Your assignment:
Give the records again in full, exactly as written.

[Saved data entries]
-- Opening Marker --
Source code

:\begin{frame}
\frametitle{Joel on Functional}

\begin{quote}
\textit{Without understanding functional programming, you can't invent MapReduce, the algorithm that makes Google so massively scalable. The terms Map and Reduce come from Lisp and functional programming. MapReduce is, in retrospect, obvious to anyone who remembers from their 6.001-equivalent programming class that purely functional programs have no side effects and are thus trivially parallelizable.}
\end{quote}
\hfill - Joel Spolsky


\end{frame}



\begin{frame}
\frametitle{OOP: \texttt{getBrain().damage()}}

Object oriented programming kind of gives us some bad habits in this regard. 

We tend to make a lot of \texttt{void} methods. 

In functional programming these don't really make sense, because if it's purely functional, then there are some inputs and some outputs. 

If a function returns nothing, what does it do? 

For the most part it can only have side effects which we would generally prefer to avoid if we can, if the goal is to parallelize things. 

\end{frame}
-- Closing Marker --
Exercise output:
Source code

:\begin{frame}
\frametitle{Joel on Functional}

\begin{quote}
\textit{Without understanding functional programming, you can't invent MapReduce, the algorithm that makes Google so massively scalable. The terms Map and Reduce come from Lisp and functional programming. MapReduce is, in retrospect, obvious to anyone who remembers from their 6.001-equivalent programming class that purely functional programs have no side effects and are thus trivially parallelizable.}
\end{quote}
\hfill - Joel Spolsky


\end{frame}



\begin{frame}
\frametitle{OOP: \texttt{getBrain().damage()}}

Object oriented programming kind of gives us some bad habits in this regard. 

We tend to make a lot of \texttt{void} methods. 

In functional programming these don't really make sense, because if it's purely functional, then there are some inputs and some outputs. 

If a function returns nothing, what does it do? 

For the most part it can only have side effects which we would generally prefer to avoid if we can, if the goal is to parallelize things. 

\end{frame}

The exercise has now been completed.